START Material shown

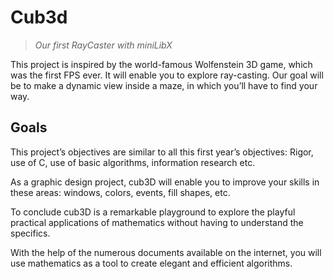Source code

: # Cub3d 

>_Our first RayCaster with miniLibX_

<p>This project is inspired by the world-famous Wolfenstein 3D game, which
was the first FPS ever. It will enable you to explore ray-casting. Our goal will be to
make a dynamic view inside a maze, in which you’ll have to find your way.</p>

## Goals

<p>This project’s objectives are similar to all this first year’s objectives: Rigor, use of C, use of basic algorithms, information research etc.</p>

<p>As a graphic design project, cub3D will enable you to improve your skills in these
areas: windows, colors, events, fill shapes, etc.</p>

<p>To conclude cub3D is a remarkable playground to explore the playful practical applications of mathematics without having to understand the specifics.</p>

<p>With the help of the numerous documents available on the internet, you will use
mathematics as a tool to create elegant and efficient algorithms.</p>

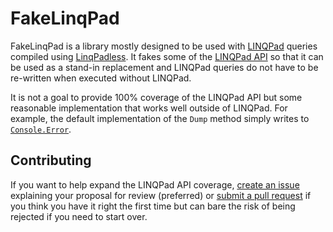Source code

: # FakeLinqPad

FakeLinqPad is a library mostly designed to be used with [LINQPad][linqpad]
queries compiled using [LinqPadless][lpless]. It fakes some of the [LINQPad
API][linqpad-api] so that it can be used as a stand-in replacement and LINQPad
queries do not have to be re-written when executed without LINQPad.

It is not a goal to provide 100% coverage of the LINQPad API but some
reasonable implementation that works well outside of LINQPad. For example,
the default implementation of the `Dump` method simply writes to
[`Console.Error`][stderr].


## Contributing

If you want to help expand the LINQPad API coverage, [create an
issue][newissue] explaining your proposal for review (preferred) or [submit a
pull request][newpr] if you think you have it right the first time but can bare
the risk of being rejected if you need to start over.


[lpless]: https://github.com/linqpadless/LinqPadless
[linqpad]: http://www.linqpad.net/
[linqpad-api]: https://www.nuget.org/packages/LINQPad
[stderr]: https://msdn.microsoft.com/en-us/library/system.console.error
[newissue]: https://github.com/linqpadless/FakeLinqPad/issues/new
[newpr]: https://github.com/linqpadless/FakeLinqPad/compare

END Material shown

» Work required
Search the entries for the word "newpr", then gather every line that has it.

» Answer for this exercise
pull request][newpr] if you think you have it right the first time but can bare
[newpr]: https://github.com/linqpadless/FakeLinqPad/compare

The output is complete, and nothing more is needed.